_MATERIAL FOR THIS TASK:_

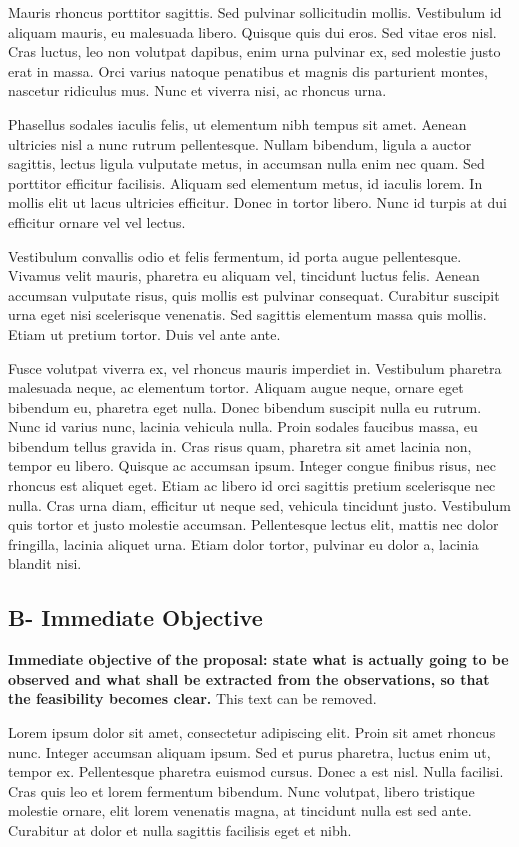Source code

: \documentclass{article}
\begin{document}
Mauris rhoncus porttitor sagittis. Sed pulvinar sollicitudin mollis. Vestibulum id aliquam mauris, eu malesuada libero. Quisque quis dui eros. Sed vitae eros nisl. Cras luctus, leo non volutpat dapibus, enim urna pulvinar ex, sed molestie justo erat in massa. Orci varius natoque penatibus et magnis dis parturient montes, nascetur ridiculus mus. Nunc et viverra nisi, ac rhoncus urna.

Phasellus sodales iaculis felis, ut elementum nibh tempus sit amet. Aenean ultricies nisl a nunc rutrum pellentesque. Nullam bibendum, ligula a auctor sagittis, lectus ligula vulputate metus, in accumsan nulla enim nec quam. Sed porttitor efficitur facilisis. Aliquam sed elementum metus, id iaculis lorem. In mollis elit ut lacus ultricies efficitur. Donec in tortor libero. Nunc id turpis at dui efficitur ornare vel vel lectus.

Vestibulum convallis odio et felis fermentum, id porta augue pellentesque. Vivamus velit mauris, pharetra eu aliquam vel, tincidunt luctus felis. Aenean accumsan vulputate risus, quis mollis est pulvinar consequat. Curabitur suscipit urna eget nisi scelerisque venenatis. Sed sagittis elementum massa quis mollis. Etiam ut pretium tortor. Duis vel ante ante.

Fusce volutpat viverra ex, vel rhoncus mauris imperdiet in. Vestibulum pharetra malesuada neque, ac elementum tortor. Aliquam augue neque, ornare eget bibendum eu, pharetra eget nulla. Donec bibendum suscipit nulla eu rutrum. Nunc id varius nunc, lacinia vehicula nulla. Proin sodales faucibus massa, eu bibendum tellus gravida in. Cras risus quam, pharetra sit amet lacinia non, tempor eu libero. Quisque ac accumsan ipsum. Integer congue finibus risus, nec rhoncus est aliquet eget. Etiam ac libero id orci sagittis pretium scelerisque nec nulla. Cras urna diam, efficitur ut neque sed, vehicula tincidunt justo. Vestibulum quis tortor et justo molestie accumsan. Pellentesque lectus elit, mattis nec dolor fringilla, lacinia aliquet urna. Etiam dolor tortor, pulvinar eu dolor a, lacinia blandit nisi.

\subsection{B- Immediate Objective}
{\bf Immediate objective of the proposal: state what is actually going to be observed and what shall be extracted from the observations, so that the feasibility becomes clear.} This text can be removed.

Lorem ipsum dolor sit amet, consectetur adipiscing elit. Proin sit amet rhoncus nunc. Integer accumsan aliquam ipsum. Sed et purus pharetra, luctus enim ut, tempor ex. Pellentesque pharetra euismod cursus. Donec a est nisl. Nulla facilisi. Cras quis leo et lorem fermentum bibendum. Nunc volutpat, libero tristique molestie ornare, elit lorem venenatis magna, at tincidunt nulla est sed ante. Curabitur at dolor et nulla sagittis facilisis eget et nibh.
\end{document}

_PROBLEM DETAILS:_ Lines that contain "Immediate" are to be copied from the records above.

_ANSWER TO THIS PROBLEM:_
\subsection{B- Immediate Objective}
{\bf Immediate objective of the proposal: state what is actually going to be observed and what shall be extracted from the observations, so that the feasibility becomes clear.} This text can be removed.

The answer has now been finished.